What is being asked:
Restate word for word the lines of the material below, from the line with "viewed as more" to the line with "cryptosystems. Namely, a", both lines included, and no others.

Input:
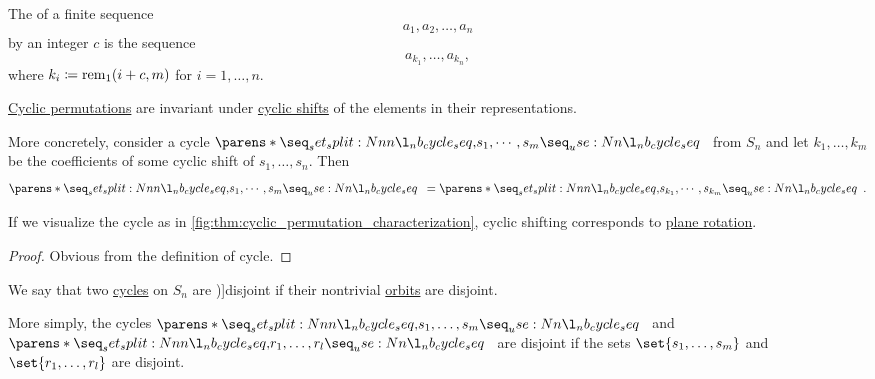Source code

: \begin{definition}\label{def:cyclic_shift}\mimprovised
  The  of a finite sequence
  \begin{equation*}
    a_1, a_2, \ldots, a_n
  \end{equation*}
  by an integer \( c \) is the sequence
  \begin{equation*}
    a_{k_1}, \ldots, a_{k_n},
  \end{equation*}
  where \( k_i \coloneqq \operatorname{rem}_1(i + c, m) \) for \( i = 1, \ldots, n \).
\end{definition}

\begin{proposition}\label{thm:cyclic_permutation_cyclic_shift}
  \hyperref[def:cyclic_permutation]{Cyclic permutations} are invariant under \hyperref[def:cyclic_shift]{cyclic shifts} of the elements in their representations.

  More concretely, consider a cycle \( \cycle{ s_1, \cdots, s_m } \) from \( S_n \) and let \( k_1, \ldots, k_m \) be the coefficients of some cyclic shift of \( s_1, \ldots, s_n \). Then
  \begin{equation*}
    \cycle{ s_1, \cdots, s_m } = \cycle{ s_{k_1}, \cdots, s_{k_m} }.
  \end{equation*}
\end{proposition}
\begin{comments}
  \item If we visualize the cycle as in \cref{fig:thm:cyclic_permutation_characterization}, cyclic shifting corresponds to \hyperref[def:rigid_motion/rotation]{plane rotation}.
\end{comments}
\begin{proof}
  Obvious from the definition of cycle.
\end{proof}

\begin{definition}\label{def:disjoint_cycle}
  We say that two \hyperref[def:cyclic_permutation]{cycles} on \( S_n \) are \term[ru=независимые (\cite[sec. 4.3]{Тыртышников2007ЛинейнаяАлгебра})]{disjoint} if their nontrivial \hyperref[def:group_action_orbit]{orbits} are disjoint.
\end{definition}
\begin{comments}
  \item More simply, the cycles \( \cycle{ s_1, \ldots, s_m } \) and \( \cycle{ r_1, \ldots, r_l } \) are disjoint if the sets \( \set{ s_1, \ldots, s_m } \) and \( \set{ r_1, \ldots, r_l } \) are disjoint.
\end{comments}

==

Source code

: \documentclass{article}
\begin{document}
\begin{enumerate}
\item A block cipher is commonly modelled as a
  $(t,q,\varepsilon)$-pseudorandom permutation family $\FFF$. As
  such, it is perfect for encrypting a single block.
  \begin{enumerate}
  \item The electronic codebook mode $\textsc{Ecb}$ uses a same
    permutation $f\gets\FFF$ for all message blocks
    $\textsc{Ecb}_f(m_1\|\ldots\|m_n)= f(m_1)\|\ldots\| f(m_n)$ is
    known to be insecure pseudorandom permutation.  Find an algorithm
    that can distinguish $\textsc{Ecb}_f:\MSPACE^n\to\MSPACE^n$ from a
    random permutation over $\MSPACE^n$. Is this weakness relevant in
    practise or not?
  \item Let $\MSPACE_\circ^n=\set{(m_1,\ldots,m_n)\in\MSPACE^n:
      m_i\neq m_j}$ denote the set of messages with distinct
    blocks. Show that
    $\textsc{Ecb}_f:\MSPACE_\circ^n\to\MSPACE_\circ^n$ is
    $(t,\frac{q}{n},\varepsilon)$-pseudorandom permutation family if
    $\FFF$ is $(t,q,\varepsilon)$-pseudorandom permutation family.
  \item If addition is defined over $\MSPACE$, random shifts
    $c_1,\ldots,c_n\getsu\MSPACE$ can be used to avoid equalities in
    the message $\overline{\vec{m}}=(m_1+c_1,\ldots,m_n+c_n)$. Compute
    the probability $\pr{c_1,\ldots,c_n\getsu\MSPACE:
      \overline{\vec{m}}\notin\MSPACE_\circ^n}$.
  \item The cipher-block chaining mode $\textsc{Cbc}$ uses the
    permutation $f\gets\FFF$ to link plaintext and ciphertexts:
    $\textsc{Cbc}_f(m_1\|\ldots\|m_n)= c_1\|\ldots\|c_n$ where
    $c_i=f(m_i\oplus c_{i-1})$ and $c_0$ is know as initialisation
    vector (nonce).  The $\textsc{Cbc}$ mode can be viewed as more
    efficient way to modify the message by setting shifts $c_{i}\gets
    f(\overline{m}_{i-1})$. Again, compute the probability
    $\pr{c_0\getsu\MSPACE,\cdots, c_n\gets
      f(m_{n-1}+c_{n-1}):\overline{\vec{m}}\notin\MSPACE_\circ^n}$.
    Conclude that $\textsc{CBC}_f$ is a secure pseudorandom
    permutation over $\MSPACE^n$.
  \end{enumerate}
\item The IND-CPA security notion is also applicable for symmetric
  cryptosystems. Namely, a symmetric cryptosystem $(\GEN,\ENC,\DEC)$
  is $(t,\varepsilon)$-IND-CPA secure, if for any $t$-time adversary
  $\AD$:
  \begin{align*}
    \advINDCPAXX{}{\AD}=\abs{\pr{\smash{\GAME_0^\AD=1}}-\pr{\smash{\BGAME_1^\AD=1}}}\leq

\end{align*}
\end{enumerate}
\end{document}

* * *

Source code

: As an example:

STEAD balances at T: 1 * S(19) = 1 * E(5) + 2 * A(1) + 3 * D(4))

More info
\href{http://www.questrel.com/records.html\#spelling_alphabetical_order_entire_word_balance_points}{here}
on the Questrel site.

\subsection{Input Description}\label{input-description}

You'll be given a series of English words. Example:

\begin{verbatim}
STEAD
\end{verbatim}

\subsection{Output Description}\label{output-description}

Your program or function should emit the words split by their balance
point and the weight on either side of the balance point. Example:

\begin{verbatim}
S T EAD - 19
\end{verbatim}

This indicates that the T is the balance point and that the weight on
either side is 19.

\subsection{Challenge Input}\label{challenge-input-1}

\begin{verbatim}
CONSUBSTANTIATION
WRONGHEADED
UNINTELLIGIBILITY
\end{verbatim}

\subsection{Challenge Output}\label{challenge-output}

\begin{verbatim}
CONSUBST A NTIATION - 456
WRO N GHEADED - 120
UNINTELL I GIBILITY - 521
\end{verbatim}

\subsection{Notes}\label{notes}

Task answer:
    vector (nonce).  The $\textsc{Cbc}$ mode can be viewed as more
    efficient way to modify the message by setting shifts $c_{i}\gets
    f(\overline{m}_{i-1})$. Again, compute the probability
    $\pr{c_0\getsu\MSPACE,\cdots, c_n\gets
      f(m_{n-1}+c_{n-1}):\overline{\vec{m}}\notin\MSPACE_\circ^n}$.
    Conclude that $\textsc{CBC}_f$ is a secure pseudorandom
    permutation over $\MSPACE^n$.
  \end{enumerate}
\item The IND-CPA security notion is also applicable for symmetric
  cryptosystems. Namely, a symmetric cryptosystem $(\GEN,\ENC,\DEC)$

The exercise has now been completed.